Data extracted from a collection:
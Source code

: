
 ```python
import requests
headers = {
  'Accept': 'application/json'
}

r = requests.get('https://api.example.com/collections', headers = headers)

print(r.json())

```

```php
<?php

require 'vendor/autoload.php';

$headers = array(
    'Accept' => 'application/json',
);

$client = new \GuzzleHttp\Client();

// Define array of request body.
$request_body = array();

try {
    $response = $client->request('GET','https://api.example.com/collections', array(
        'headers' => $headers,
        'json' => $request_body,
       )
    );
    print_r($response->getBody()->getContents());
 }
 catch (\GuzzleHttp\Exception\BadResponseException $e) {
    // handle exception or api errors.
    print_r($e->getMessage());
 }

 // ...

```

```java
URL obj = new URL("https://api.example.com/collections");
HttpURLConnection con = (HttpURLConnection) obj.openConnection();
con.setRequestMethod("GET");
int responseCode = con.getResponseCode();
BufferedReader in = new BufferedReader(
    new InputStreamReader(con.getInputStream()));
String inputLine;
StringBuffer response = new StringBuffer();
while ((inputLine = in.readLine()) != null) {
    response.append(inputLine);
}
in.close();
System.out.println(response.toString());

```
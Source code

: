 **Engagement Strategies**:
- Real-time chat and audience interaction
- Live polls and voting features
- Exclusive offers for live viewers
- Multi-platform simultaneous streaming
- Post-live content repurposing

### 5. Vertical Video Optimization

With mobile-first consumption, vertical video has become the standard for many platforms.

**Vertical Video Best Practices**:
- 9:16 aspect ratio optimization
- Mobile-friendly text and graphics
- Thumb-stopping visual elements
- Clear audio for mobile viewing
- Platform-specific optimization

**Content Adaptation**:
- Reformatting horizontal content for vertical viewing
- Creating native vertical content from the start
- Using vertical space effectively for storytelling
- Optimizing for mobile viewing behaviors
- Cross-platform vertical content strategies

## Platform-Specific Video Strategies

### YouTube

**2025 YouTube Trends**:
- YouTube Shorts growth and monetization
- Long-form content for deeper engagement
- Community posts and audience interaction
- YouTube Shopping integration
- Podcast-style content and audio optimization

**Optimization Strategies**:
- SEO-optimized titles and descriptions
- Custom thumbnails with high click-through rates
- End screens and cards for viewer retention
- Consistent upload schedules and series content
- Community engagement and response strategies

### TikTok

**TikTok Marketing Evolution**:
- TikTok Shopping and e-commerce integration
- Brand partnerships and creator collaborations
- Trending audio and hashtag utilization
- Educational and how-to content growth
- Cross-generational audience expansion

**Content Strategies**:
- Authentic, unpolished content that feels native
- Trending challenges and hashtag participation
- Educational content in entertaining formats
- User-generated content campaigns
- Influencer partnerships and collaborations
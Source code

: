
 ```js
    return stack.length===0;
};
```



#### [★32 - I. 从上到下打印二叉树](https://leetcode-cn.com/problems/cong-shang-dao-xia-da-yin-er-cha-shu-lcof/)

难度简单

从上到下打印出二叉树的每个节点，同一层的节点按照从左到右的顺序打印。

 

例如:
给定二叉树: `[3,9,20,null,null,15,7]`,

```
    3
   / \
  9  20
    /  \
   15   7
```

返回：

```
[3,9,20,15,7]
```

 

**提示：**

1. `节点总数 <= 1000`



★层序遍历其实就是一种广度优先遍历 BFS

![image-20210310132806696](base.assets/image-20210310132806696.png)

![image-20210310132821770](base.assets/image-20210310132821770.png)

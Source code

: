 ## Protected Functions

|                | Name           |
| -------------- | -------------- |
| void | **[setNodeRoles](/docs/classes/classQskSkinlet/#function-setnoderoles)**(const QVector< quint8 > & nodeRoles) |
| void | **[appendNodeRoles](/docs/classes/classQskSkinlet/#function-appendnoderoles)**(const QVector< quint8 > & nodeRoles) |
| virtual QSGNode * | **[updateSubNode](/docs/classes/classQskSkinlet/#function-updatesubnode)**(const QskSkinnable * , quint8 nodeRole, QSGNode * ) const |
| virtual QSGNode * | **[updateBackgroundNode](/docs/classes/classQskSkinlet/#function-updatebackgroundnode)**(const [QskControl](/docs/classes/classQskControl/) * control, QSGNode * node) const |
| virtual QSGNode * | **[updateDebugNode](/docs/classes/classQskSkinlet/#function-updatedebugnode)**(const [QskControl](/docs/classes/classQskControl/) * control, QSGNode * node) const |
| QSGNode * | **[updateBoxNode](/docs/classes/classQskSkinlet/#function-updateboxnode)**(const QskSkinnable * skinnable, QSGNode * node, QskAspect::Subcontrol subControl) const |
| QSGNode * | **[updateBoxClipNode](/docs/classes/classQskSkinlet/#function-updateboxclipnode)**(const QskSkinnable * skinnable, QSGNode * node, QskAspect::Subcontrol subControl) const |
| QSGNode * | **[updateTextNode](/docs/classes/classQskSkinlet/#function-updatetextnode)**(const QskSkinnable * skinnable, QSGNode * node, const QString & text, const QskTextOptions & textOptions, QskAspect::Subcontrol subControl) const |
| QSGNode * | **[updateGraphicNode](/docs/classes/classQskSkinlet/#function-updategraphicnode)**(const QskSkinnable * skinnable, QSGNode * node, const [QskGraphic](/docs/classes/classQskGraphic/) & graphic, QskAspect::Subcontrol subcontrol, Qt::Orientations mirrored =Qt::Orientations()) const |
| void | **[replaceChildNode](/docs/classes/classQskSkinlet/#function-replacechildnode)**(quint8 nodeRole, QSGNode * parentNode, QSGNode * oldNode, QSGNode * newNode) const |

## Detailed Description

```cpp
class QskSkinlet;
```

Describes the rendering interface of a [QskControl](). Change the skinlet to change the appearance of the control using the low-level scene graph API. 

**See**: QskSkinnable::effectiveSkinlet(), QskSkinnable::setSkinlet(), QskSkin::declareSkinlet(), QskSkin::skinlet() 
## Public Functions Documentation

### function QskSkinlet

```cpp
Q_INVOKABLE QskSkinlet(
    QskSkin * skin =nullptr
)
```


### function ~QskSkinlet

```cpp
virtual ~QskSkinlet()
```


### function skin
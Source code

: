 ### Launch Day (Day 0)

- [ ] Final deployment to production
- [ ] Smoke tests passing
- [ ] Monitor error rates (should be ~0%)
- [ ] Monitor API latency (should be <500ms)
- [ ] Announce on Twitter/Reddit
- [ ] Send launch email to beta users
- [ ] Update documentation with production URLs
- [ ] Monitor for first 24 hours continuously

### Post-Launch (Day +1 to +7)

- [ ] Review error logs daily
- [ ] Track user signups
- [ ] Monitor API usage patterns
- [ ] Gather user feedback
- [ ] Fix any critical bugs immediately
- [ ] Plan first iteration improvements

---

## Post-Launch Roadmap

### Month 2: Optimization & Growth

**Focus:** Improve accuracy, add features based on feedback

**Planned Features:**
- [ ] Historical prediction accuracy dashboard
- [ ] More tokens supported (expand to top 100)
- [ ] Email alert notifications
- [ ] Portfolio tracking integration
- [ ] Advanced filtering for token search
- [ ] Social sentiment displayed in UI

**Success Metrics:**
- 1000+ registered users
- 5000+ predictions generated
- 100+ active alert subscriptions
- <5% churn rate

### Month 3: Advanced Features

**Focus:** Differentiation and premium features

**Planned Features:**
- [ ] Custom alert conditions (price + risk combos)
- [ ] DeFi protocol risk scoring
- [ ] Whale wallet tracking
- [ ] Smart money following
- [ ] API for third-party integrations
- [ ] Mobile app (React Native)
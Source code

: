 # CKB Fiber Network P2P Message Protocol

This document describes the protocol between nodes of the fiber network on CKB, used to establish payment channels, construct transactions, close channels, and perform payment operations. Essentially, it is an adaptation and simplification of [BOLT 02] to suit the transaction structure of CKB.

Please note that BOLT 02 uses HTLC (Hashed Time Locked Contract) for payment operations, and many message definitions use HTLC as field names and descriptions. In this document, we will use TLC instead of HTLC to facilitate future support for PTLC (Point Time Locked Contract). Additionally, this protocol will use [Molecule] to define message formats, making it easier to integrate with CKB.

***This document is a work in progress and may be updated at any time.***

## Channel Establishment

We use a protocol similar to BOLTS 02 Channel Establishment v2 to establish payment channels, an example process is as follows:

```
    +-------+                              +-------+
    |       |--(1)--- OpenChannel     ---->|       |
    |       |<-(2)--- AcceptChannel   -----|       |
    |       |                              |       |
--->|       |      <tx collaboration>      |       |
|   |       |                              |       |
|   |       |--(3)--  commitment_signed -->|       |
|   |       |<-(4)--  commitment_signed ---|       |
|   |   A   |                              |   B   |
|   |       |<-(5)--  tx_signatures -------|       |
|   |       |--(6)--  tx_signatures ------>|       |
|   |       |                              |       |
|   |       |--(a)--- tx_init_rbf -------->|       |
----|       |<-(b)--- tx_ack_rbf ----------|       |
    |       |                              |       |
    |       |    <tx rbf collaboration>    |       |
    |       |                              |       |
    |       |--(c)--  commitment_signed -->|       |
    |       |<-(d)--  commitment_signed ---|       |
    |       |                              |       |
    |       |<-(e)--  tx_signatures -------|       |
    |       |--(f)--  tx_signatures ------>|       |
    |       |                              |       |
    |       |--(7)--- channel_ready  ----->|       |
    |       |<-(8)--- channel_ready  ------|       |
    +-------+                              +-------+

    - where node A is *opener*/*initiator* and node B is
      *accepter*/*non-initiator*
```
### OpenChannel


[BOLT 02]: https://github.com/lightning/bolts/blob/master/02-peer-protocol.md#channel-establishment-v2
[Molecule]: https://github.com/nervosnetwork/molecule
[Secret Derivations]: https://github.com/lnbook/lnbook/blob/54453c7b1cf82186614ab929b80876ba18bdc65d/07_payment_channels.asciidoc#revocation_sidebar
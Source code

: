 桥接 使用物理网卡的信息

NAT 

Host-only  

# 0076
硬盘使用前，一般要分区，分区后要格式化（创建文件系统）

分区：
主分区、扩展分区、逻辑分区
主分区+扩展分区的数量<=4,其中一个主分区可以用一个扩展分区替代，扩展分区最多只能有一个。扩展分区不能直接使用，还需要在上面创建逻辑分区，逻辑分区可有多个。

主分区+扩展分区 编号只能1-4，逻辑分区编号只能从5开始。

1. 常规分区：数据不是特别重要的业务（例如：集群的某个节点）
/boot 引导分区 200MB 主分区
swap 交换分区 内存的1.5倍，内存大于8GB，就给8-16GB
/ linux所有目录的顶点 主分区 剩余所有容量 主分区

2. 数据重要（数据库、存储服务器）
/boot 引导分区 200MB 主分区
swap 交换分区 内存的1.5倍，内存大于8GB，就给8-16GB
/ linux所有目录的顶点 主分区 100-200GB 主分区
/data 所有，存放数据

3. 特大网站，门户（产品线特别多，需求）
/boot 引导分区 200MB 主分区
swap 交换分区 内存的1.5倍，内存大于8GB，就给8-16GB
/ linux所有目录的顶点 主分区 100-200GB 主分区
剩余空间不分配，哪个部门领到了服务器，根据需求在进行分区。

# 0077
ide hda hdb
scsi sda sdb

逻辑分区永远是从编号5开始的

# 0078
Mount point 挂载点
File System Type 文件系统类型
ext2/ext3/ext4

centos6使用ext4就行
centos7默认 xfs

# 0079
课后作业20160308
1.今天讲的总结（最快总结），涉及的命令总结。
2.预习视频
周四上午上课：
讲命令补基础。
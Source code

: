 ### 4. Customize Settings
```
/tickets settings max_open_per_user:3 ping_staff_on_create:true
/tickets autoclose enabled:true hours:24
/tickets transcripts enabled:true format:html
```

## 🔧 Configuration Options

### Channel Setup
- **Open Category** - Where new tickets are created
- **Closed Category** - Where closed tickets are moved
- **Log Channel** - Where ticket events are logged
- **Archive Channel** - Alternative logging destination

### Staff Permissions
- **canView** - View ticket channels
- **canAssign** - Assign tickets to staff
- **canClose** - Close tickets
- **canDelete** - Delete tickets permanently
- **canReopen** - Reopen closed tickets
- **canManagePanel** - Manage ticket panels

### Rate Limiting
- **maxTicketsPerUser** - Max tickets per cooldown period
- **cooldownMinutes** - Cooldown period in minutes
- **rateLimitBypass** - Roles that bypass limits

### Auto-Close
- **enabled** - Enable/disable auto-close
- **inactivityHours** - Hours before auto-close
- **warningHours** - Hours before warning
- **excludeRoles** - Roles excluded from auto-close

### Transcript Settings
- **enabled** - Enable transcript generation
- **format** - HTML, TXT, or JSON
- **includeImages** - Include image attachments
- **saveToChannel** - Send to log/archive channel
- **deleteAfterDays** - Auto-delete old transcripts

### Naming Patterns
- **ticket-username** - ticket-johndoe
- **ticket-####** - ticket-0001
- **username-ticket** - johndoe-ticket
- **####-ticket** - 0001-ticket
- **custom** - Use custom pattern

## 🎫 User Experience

◆ **Exercise directions**
What you return must be an exact retyping of the lines above starting at the line with "- **maxTicketsPerUser** - Max" and ending at the line with "- **warningHours** - Hours before warning", and nothing besides.

◆ **Exercise solution**
- **maxTicketsPerUser** - Max tickets per cooldown period
- **cooldownMinutes** - Cooldown period in minutes
- **rateLimitBypass** - Roles that bypass limits

### Auto-Close
- **enabled** - Enable/disable auto-close
- **inactivityHours** - Hours before auto-close
- **warningHours** - Hours before warning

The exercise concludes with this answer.